Poi ci sono le frodi. Fino alla fine del 2023, le dichiarazioni di gestione degli Stati membri non avevano segnalato neanche un caso di presunta frode. I dati della relazione annuale della Procura europea (EPPO) mostrano però che l’anno scorso erano attive 206 indagini relative ai fondi RRF, per potenziali danni stimati in oltre 1,8 miliardi di euro. Le 206 indagini aperte riguardano 10 Stati membri e circa il 75 % dei casi riguarda l’Italia. Cifre che “mettono in discussione l’affidabilità delle dichiarazioni di gestione degli Stati membri in termini di segnalazione delle frodi individuate e delle misure correttive adottate”.
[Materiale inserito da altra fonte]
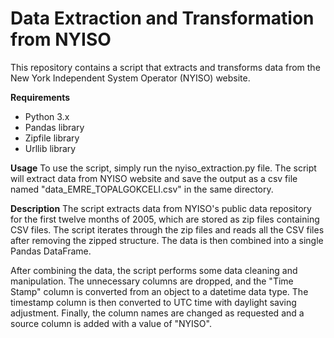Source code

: # Data Extraction and Transformation from NYISO

This repository contains a script that extracts and transforms data from the New York Independent System Operator (NYISO) website.

**Requirements**
* Python 3.x
* Pandas library
* Zipfile library
* Urllib library

**Usage**
To use the script, simply run the nyiso_extraction.py file. The script will extract data from NYISO website and save the output as a csv file named "data_EMRE_TOPALGOKCELI.csv" in the same directory.

**Description**
The script extracts data from NYISO's public data repository for the first twelve months of 2005, which are stored as zip files containing CSV files. The script iterates through the zip files and reads all the CSV files after removing the zipped structure. The data is then combined into a single Pandas DataFrame.

After combining the data, the script performs some data cleaning and manipulation. The unnecessary columns are dropped, and the "Time Stamp" column is converted from an object to a datetime data type. The timestamp column is then converted to UTC time with daylight saving adjustment. Finally, the column names are changed as requested and a source column is added with a value of "NYISO".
La Corte – pur concludendo che i conti europei restituiscono un’immagine fedele e veritiera della situazione finanziaria – esprime preoccupazione per un livello di errore nella spesa che continua ad aumentare, arrivando al 5,6%, dal 4,2% del 2022 e dal 3% del 2021. Le irregolarità sono estese anche a una parte dei 48 miliardi sborsati lo scorso anno per il Recovery. Livelli di spesa irregolare “alti”, ha denunciato il presidente della Corte, Tony Murphy, indicando “la necessità di disporre di solide strutture di controllo e di rendicontazione, sia a livello di Stati membri che dell’Ue, al fine di preservare la fiducia dei cittadini”. Qualche esempio? Per 12 operazioni legate a strumenti finanziari – prestiti, garanzie e investimenti azionari – riguardanti 119 destinatari finali e 36 commissioni di gestione sottoposti ad audit, la Corte ha rilevato che sette destinatari finali avevano ricevuto un sostegno nonostante operassero in un settore economico non ammissibile (uno in Italia e due in Slovenia) o non rispettassero i criteri di ammissibilità (uno in Germania) o le disposizioni dell’accordo di finanziamento (due in Italia e uno in Ungheria).
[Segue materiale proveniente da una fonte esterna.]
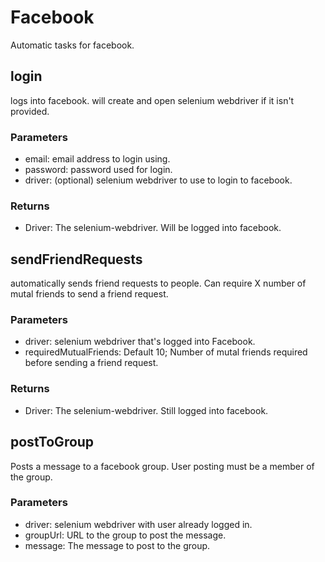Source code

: # Facebook

Automatic tasks for facebook.

## login

logs into facebook. will create and open selenium webdriver if it isn't provided.

### Parameters

* email: email address to login using.
* password: password used for login.
* driver: (optional) selenium webdriver to use to login to facebook.

### Returns

* Driver: The selenium-webdriver. Will be logged into facebook.

## sendFriendRequests

automatically sends friend requests to people. Can require X number of mutal friends to send a friend request.

### Parameters

* driver: selenium webdriver that's logged into Facebook.
* requiredMutualFriends: Default 10; Number of mutal friends required before sending a friend request.

### Returns

* Driver: The selenium-webdriver. Still logged into facebook.

## postToGroup

Posts a message to a facebook group. User posting must be a member of the group.

### Parameters

* driver: selenium webdriver with user already logged in.
* groupUrl: URL to the group to post the message.
* message: The message to post to the group.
I costi aggiuntivi dell’indebitamento per il Recovery – compresi, nelle stime, tra i 17 e i 27 miliardi – mettono sotto pressione il bilancio Ue, contribuendo a un’impennata del debito pubblico che, nel 2023, ha registrato un aumento del 32%. Toccando il livello monstre di 458,5 miliardi. Ma a pesare è anche “l’effetto negativo dell’inflazione“, che si stima ridurrà il potere d’acquisto del bilancio comunitario del 13% entro la fine del 2025. “C’è un’erosione del potere di spesa, quindi a bilancio abbiamo una somma che non corrisponderà a quella” prevista inizialmente per impostare obiettivi e azioni strategiche dell’Ue, ha spiegato il membro italiano della Corte, Carlo Alberto Manfredi Selvaggi – ex capo della struttura di missione del Piano Nazionale di Ripresa e Resilienza – precisando tuttavia che si tratta di “previsioni” che potranno essere poi condizionate anche dalle “decisioni future” per esempio della Bce nella direzione di “una diminuzione dei tassi di interesse“. Davanti a un debito “quasi raddoppiato rispetto al 2021″, quando si collocava a 236,7 miliardi di euro”, l’Ue è ora “uno dei maggiori emittenti di debito in Europa”. L’esposizione complessiva del bilancio dell’Ue, che misura il rischio connesso alle garanzie prestate dal bilancio e alle passività potenziali, era di 298 miliardi di euro alla fine del 2023, in aumento rispetto ai 248,3 miliardi di euro del 2022.

E per il futuro, nonostante l’entrata in vigore del nuovo Patto di stabilità con i Paesi chiamati ora a presentare i loro Piani di bilancio con traiettorie sostenibili per il riordino dei conti pubblici, le previsioni non sono rosee. Le “eventuali inadempienze” sui prestiti concessi all’Ucraina – per la quale l’assistenza finanziaria è più che raddoppiata nel 2023, passando da 16 a 33,7 miliardi – potrebbero portare nuovi guai. E la proposta sulle risorse proprie presentata dalla Commissione per rimpinguare il bilancio, è l’avvertimento dei revisori dei conti, potrebbe non generare entrate sufficienti a rimborsare il debito connesso al Next Generation Eu.